Initially shrouded in secrecy, the scrolls and their academic interpreters have been at the center of numerous controversies in the Middle East. Ever since the scrolls were found shortly before the United Nations established Israel, the ancient texts have fueled religious and conspiracy theorists. John Allegro, one of the original members of a team of scholars tagged to dissect the tattered manuscripts, ruined his academic reputation when he insisted that the scrolls proved Jesus was just a cheap sequel to the real Righteous Teacher described in the old texts. Another Oxford-trained scholar also lost much standing when he advanced interpretations of the scrolls that led him to tell Israeli newspapers that Judaism was a "horrible religion."
Jones has focused on one particular scroll, the only one made of copper, which was found in the same general area but five years later than the others. While most of the scrolls are religious writings and stories, the Copper Scroll reads like a simple inventory. Jones and others believe that the scroll provides clues to discovering archaeological evidence--such as the Ark--that might establish that Jews have a God-given right to the land of Israel.
Jones believes you can read through a coded text of the Copper Scroll to find 32 sites for temple treasures. But, he says, you have to read it diagonally.
Throughout the '70s and the '80s, Jones made his way to and from Israel. In the United States, he picked up preaching work where he could get it. Elbert Peak, a television minister who broadcasts in Abilene, recalls that Jones would come and help with "prophecy conferences" that Peak produced for his congregation.
Jones also received help from Christians who were beginning to buy into his line of thinking about Noah. "I think he was mostly just supported by free-will gifts," Peak says, "which was good for him."
It wasn't until 1988 that Jones claimed his first Copper Scroll-related find: a jug of oil located in the caves in the Qumran area. In a front-page story in The New York Times, Jones said it was the vessel for anointing oil used by the religious leaders in Solomon's Temple. His digging had been in association with Hebrew University, so the press accepted his claim readily at the time. In academic papers published a few years later, however, two Haifa university professors stated that the oil found inside resembled what is extracted in modern times from date stones. "No such oil was known in antiquity," the professors wrote.
Four years later, Jones, who was spending his summer in Israel and winters in Texas, made another discovery. He held a news conference in the Qumran desert to announce he had excavated 900 pounds of red dirt. Standing beside Jones, a chemical analyst who produced a paper on the stationery of Israel's famed Weitzmann Institute of Science, identified the compound as very likely having eight of the 11 spices that supposedly constituted the holy incense used in Solomon's Temple to purify worshipers.

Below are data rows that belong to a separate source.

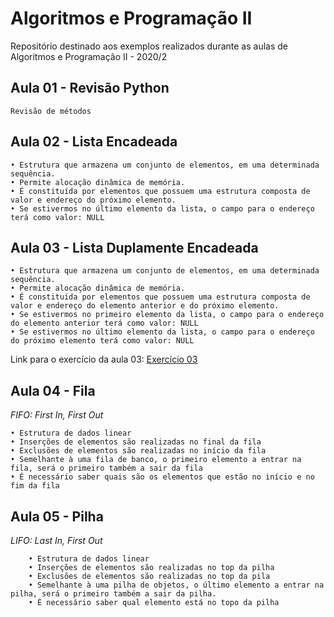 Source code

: # Algoritmos e Programação II
Repositório destinado aos exemplos realizados durante as aulas de Algoritmos e Programação II - 2020/2
## Aula 01 - Revisão Python
	Revisão de métodos
## Aula 02 - Lista Encadeada 
	• Estrutura que armazena um conjunto de elementos, em uma determinada sequência.
	• Permite alocação dinâmica de memória.
	• É constituída por elementos que possuem uma estrutura composta de valor e endereço do próximo elemento.
	• Se estivermos no último elemento da lista, o campo para o endereço terá como valor: NULL
## Aula 03 - Lista Duplamente Encadeada
	• Estrutura que armazena um conjunto de elementos, em uma determinada sequência.
	• Permite alocação dinâmica de memória.
	• É constituída por elementos que possuem uma estrutura composta de valor e endereço do elemento anterior e do próximo elemento.
	• Se estivermos no primeiro elemento da lista, o campo para o endereço do elemento anterior terá como valor: NULL
	• Se estivermos no último elemento da lista, o campo para o endereço do próximo elemento terá como valor: NULL
Link para o exercício da aula 03: [Exercício 03](https://github.com/lauraromerosantos/Exercicio03_Algoritmos_Programacao_II) 
## Aula 04 - Fila

_FIFO: First In, First Out_

	• Estrutura de dados linear
	• Inserções de elementos são realizadas no final da fila
	• Exclusões de elementos são realizadas no início da fila
	• Semelhante à uma fila de banco, o primeiro elemento a entrar na fila, será o primeiro também a sair da fila
	• É necessário saber quais são os elementos que estão no início e no fim da fila
        
## Aula 05 - Pilha

_LIFO: Last In, First Out_

        • Estrutura de dados linear
        • Inserções de elementos são realizadas no top da pilha
        • Exclusões de elementos são realizadas no top da pila
        • Semelhante à uma pilha de objetos, o último elemento a entrar na pilha, será o primeiro também a sair da pilha.
        • É necessário saber qual elemento está no topo da pilha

When reporters later called the Weitzmann Institute, however, they were told that Jones' effort had no connection to the school. The scientist who had stood by his side at the news conference was merely a consultant, the Weitzmann officials said.
Asked about this discrepancy these days, Jones defers the question to Jim Hooter, a man he calls a bio-paleontologist in Iowa. Hooter does not link himself to any academic institution, but he says that he found 14 spices in the compound, including all the spices of temple incense and three additional kinds of cinnamon.
The incense discovery brought Jones a flood of publicity, but it also invited trouble. A week after his news conference, the Israeli antiquities authorities yanked Jones' permit to dig.
"This isn't something personal," an Israeli government spokesman told The Associated Press at the time. "The main problem is we never give a license to someone who isn't an archaeologist."
For Jones' followers, who helped him by giving money and volunteering on the digs--flying to Israel for months at a time and arising at 4 a.m. to labor in sweltering heat--the discovery of the incense provided proof: The Copper Scroll's clues could lead to rebuilding the temple.
"Things were really stacking up," says Don Hutchison, a 73-year-old wealthy real estate developer from Kansas City, Missouri, who has been with Jones on most of his digs and contributed significant amounts in the past two decades to his expenses. In 1986, Hutchison heard Jones talk of his discoveries on a local television show in Kansas City.